## Activity
Please return each record below exactly, with nothing left out.

==== Data in this exercise ====

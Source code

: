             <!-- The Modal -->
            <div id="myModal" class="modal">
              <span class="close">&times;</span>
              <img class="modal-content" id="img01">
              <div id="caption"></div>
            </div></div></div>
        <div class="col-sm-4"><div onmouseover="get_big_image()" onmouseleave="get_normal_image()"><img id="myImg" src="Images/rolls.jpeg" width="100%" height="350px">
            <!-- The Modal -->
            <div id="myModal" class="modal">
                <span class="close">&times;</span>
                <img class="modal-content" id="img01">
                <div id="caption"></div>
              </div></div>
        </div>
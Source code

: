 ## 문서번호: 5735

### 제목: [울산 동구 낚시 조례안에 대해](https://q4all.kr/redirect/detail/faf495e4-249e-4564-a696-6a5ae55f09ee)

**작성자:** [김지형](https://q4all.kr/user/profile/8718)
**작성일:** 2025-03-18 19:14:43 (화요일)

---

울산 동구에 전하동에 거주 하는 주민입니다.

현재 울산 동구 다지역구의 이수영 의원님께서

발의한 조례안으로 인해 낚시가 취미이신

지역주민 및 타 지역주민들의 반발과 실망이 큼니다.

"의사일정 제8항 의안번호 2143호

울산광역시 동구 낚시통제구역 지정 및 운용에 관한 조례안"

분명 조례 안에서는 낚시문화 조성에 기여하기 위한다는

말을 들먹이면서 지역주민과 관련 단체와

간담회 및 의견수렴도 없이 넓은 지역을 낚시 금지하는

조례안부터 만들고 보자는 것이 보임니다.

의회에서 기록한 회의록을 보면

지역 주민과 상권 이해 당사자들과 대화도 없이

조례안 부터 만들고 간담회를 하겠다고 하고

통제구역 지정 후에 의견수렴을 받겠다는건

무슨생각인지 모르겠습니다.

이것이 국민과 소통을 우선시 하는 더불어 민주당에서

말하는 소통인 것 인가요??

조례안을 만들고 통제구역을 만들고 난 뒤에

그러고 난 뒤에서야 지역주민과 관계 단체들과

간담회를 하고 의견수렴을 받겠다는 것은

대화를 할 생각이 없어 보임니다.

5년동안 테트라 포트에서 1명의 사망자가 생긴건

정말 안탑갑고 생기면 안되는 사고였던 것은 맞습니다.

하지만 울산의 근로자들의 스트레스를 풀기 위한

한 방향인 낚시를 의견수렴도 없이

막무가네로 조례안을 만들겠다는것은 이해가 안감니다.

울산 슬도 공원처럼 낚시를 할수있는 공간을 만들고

====

## Written response
Source code

:             <!-- The Modal -->
            <div id="myModal" class="modal">
              <span class="close">&times;</span>
              <img class="modal-content" id="img01">
              <div id="caption"></div>
            </div></div></div>
        <div class="col-sm-4"><div onmouseover="get_big_image()" onmouseleave="get_normal_image()"><img id="myImg" src="Images/rolls.jpeg" width="100%" height="350px">
            <!-- The Modal -->
            <div id="myModal" class="modal">
                <span class="close">&times;</span>
                <img class="modal-content" id="img01">
                <div id="caption"></div>
              </div></div>
        </div>
Source code

: ## 문서번호: 5735

### 제목: [울산 동구 낚시 조례안에 대해](https://q4all.kr/redirect/detail/faf495e4-249e-4564-a696-6a5ae55f09ee)

**작성자:** [김지형](https://q4all.kr/user/profile/8718)
**작성일:** 2025-03-18 19:14:43 (화요일)

---

울산 동구에 전하동에 거주 하는 주민입니다.

현재 울산 동구 다지역구의 이수영 의원님께서

발의한 조례안으로 인해 낚시가 취미이신

지역주민 및 타 지역주민들의 반발과 실망이 큼니다.

"의사일정 제8항 의안번호 2143호

울산광역시 동구 낚시통제구역 지정 및 운용에 관한 조례안"

분명 조례 안에서는 낚시문화 조성에 기여하기 위한다는

말을 들먹이면서 지역주민과 관련 단체와

간담회 및 의견수렴도 없이 넓은 지역을 낚시 금지하는

조례안부터 만들고 보자는 것이 보임니다.

의회에서 기록한 회의록을 보면

지역 주민과 상권 이해 당사자들과 대화도 없이

조례안 부터 만들고 간담회를 하겠다고 하고

통제구역 지정 후에 의견수렴을 받겠다는건

무슨생각인지 모르겠습니다.

이것이 국민과 소통을 우선시 하는 더불어 민주당에서

말하는 소통인 것 인가요??

조례안을 만들고 통제구역을 만들고 난 뒤에

그러고 난 뒤에서야 지역주민과 관계 단체들과

간담회를 하고 의견수렴을 받겠다는 것은

대화를 할 생각이 없어 보임니다.

5년동안 테트라 포트에서 1명의 사망자가 생긴건

정말 안탑갑고 생기면 안되는 사고였던 것은 맞습니다.

하지만 울산의 근로자들의 스트레스를 풀기 위한

한 방향인 낚시를 의견수렴도 없이

막무가네로 조례안을 만들겠다는것은 이해가 안감니다.

울산 슬도 공원처럼 낚시를 할수있는 공간을 만들고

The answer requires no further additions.